The deciding factor that is keeping the Indian elephant’s nose ahead of the Chinese dragon’s is the proficiency that its offshoring service providers enjoy in project management.
Companies such as IBM and Microsoft have stated that for work sent to other countries, India delivers more value than China. Most clients remain impressed with the proven abilities of Indian service providers in executive leadership, employee management, and operational efficiency.
Indian companies, however, can’t take the challenge posed by China lightly. The Chinese government, as part of its 100-year plan for the country, is taking corrective measures. It has formed a blueprint for its job shipping industry to compete with India.
It is spending billions of dollars to build a nationwide infrastructure for 3G in IT. It is reducing red tape by setting up distinct zones to cater solely for companies which ship projects to China.

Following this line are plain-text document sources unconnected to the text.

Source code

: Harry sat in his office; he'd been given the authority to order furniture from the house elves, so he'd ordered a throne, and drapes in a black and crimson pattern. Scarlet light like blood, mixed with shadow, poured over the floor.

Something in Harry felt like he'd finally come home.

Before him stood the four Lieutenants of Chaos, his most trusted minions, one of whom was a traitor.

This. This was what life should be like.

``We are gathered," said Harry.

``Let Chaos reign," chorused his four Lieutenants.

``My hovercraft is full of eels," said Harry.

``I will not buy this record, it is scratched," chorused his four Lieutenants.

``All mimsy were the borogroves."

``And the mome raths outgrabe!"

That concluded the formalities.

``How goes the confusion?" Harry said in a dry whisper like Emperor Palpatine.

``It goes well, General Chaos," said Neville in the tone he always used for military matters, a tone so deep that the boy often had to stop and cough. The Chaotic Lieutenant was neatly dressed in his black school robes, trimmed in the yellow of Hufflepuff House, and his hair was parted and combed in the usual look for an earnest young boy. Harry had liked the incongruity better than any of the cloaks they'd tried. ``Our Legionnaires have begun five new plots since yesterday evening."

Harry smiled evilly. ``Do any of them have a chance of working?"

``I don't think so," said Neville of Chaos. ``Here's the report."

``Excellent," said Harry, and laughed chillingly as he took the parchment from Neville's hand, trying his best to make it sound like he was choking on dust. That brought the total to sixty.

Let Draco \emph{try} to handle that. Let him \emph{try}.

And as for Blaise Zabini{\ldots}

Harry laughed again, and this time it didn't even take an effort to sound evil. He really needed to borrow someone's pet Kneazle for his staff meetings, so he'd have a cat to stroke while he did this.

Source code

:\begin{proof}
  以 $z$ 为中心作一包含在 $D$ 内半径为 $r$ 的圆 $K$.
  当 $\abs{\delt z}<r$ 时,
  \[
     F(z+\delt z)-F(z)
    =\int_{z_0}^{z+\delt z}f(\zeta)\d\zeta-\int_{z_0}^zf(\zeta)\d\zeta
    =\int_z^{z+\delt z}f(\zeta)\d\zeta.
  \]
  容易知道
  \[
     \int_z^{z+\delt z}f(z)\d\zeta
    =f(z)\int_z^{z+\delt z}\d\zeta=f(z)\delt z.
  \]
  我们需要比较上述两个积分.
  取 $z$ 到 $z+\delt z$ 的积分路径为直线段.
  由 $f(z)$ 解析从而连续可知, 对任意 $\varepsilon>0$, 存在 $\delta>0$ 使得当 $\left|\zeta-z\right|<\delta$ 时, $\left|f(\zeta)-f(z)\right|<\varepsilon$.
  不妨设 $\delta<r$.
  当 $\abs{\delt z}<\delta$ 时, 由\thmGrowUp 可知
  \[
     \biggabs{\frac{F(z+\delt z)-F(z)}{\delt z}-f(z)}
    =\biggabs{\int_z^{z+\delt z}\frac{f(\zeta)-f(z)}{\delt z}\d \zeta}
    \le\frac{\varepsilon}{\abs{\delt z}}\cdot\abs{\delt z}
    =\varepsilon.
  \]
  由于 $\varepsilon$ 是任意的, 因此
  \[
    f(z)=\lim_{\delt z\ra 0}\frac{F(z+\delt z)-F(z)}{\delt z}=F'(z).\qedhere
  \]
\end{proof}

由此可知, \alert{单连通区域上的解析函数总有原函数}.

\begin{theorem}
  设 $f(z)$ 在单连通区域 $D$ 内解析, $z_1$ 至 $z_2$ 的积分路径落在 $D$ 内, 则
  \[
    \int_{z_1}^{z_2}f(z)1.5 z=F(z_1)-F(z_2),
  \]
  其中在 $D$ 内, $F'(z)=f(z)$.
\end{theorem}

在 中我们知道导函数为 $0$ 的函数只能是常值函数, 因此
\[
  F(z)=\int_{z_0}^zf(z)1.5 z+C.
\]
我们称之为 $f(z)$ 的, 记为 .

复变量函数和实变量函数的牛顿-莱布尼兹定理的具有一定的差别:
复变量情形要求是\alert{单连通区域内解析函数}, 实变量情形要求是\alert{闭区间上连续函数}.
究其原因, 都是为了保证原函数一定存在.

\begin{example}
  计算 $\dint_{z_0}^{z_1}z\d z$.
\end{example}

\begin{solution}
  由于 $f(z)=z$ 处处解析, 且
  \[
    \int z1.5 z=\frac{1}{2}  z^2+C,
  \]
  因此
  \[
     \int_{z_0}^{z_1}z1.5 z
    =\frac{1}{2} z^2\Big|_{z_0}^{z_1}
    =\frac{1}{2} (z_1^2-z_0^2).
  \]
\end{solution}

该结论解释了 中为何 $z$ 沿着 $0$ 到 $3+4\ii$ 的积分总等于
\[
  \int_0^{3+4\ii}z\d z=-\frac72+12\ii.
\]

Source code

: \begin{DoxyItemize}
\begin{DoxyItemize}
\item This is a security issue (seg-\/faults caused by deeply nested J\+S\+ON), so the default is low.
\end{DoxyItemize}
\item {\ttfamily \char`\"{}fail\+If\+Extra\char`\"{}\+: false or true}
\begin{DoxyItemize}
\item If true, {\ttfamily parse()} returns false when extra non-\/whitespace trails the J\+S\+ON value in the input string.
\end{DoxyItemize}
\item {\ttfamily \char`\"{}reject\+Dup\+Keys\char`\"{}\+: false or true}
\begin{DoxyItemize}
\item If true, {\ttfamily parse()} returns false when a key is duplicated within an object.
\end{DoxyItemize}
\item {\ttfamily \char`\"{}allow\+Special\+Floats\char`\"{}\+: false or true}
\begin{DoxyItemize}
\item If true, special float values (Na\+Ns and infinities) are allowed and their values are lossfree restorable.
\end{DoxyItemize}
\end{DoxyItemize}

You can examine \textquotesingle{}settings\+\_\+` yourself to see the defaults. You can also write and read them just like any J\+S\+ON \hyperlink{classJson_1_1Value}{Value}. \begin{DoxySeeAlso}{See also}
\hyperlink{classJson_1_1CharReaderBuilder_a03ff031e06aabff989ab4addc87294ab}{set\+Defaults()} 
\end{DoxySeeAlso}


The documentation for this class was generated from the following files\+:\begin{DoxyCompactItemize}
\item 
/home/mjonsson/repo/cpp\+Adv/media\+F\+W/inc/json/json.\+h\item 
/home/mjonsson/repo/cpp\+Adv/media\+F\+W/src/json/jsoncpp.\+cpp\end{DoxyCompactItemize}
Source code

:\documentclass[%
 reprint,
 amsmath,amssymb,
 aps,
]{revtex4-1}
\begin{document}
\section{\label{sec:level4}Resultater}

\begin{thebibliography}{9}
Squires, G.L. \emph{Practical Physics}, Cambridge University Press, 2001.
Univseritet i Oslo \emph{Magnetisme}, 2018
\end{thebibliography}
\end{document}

It is preparing itself to become a superpower in providing services in mobile applications–an offshoring field with immense potential.

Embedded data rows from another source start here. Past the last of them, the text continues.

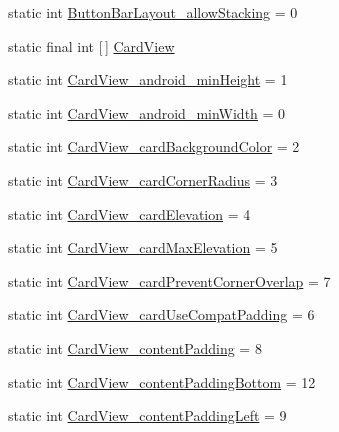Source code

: \begin{DoxyCompactItemize}
\item 
static int \hyperlink{classandroid_1_1support_1_1v7_1_1appcompat_1_1R_1_1styleable_a02f970ac7530c0f3ad36b53abbbeee88}{Button\+Bar\+Layout\+\_\+allow\+Stacking} = 0
\item 
static final int \mbox{[}$\,$\mbox{]} \hyperlink{classandroid_1_1support_1_1v7_1_1appcompat_1_1R_1_1styleable_aee2dd81febffbeeaeff51a35af0f87ec}{Card\+View}
\item 
static int \hyperlink{classandroid_1_1support_1_1v7_1_1appcompat_1_1R_1_1styleable_acbe23eef77b0ab688155935b67bf9ba8}{Card\+View\+\_\+android\+\_\+min\+Height} = 1
\item 
static int \hyperlink{classandroid_1_1support_1_1v7_1_1appcompat_1_1R_1_1styleable_a4475e3438710b97d8efe5f8c93b698eb}{Card\+View\+\_\+android\+\_\+min\+Width} = 0
\item 
static int \hyperlink{classandroid_1_1support_1_1v7_1_1appcompat_1_1R_1_1styleable_acb24166fe6ace1e27e74e078d21add57}{Card\+View\+\_\+card\+Background\+Color} = 2
\item 
static int \hyperlink{classandroid_1_1support_1_1v7_1_1appcompat_1_1R_1_1styleable_aeaecb06443390ab0adc287eaf8376de8}{Card\+View\+\_\+card\+Corner\+Radius} = 3
\item 
static int \hyperlink{classandroid_1_1support_1_1v7_1_1appcompat_1_1R_1_1styleable_ae06791ca725d44a4ad44afc35ef9fd36}{Card\+View\+\_\+card\+Elevation} = 4
\item 
static int \hyperlink{classandroid_1_1support_1_1v7_1_1appcompat_1_1R_1_1styleable_a8c5ed09c377e83d942b47c13e8f01e50}{Card\+View\+\_\+card\+Max\+Elevation} = 5
\item 
static int \hyperlink{classandroid_1_1support_1_1v7_1_1appcompat_1_1R_1_1styleable_ad6fbcf3bd5eaf04f6d84e580634fbbda}{Card\+View\+\_\+card\+Prevent\+Corner\+Overlap} = 7
\item 
static int \hyperlink{classandroid_1_1support_1_1v7_1_1appcompat_1_1R_1_1styleable_a1a6356bd6696f8ac7e1e285c83dd4fe4}{Card\+View\+\_\+card\+Use\+Compat\+Padding} = 6
\item 
static int \hyperlink{classandroid_1_1support_1_1v7_1_1appcompat_1_1R_1_1styleable_a36926c090c4a75eb729564a1baa98a51}{Card\+View\+\_\+content\+Padding} = 8
\item 
static int \hyperlink{classandroid_1_1support_1_1v7_1_1appcompat_1_1R_1_1styleable_ad74f332eb543e2022b522e83a8f03c3a}{Card\+View\+\_\+content\+Padding\+Bottom} = 12
\item 
static int \hyperlink{classandroid_1_1support_1_1v7_1_1appcompat_1_1R_1_1styleable_addee01cbb7403da18fb72955d0892654}{Card\+View\+\_\+content\+Padding\+Left} = 9

\end{DoxyCompactItemize}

Given the strong threat it no doubt poses, China has still not been able to put together the business ammunition necessary to consistently take away work to be sent to India.
This is not surprising as experts in the job shipping industry give India the upper hand on the basis of its experienced English-speaking professionals. Furthermore they agree that India still enjoys a cost advantage.
China will also have to fend off India’s leadership position in web technologies, the strength of its domestic economy, and its dynamic democracy to reach a position of pre-eminence in the job shipping sector.
Nevertheless, competition between India and China will lay down the direction that the global job shipping business will take in the next decade. Considering that India’s job shipping industry is projected to earn $175 billion in exports by 2020, it will be a tough one.
India, with its younger population and entrepreneurial strength, has a clear business mandate to build on present strengths for future growth markets.
By the end of 2009, out of the global revenues in the information technology and BPO market worth $373 billion, India will top the list. It will earn approximately $48 billion, and China will end the year with $28 billion as revenues—almost half of India’s. India would have 44.8 percent of the total pie and China 25.9 percent, according to Canadian-based ICT research and advisory firm XMG Global.
According to US author Robert Kennedy of The Services Shift, a recent book on offshoring, China is unlikely to overtake India in the job shipping sector anytime soon.
Both the International Association of Outsourcing Professionals and A.T. Kearney’s Global Services Location Index 2009 have confirmed India’s superiority in the sector.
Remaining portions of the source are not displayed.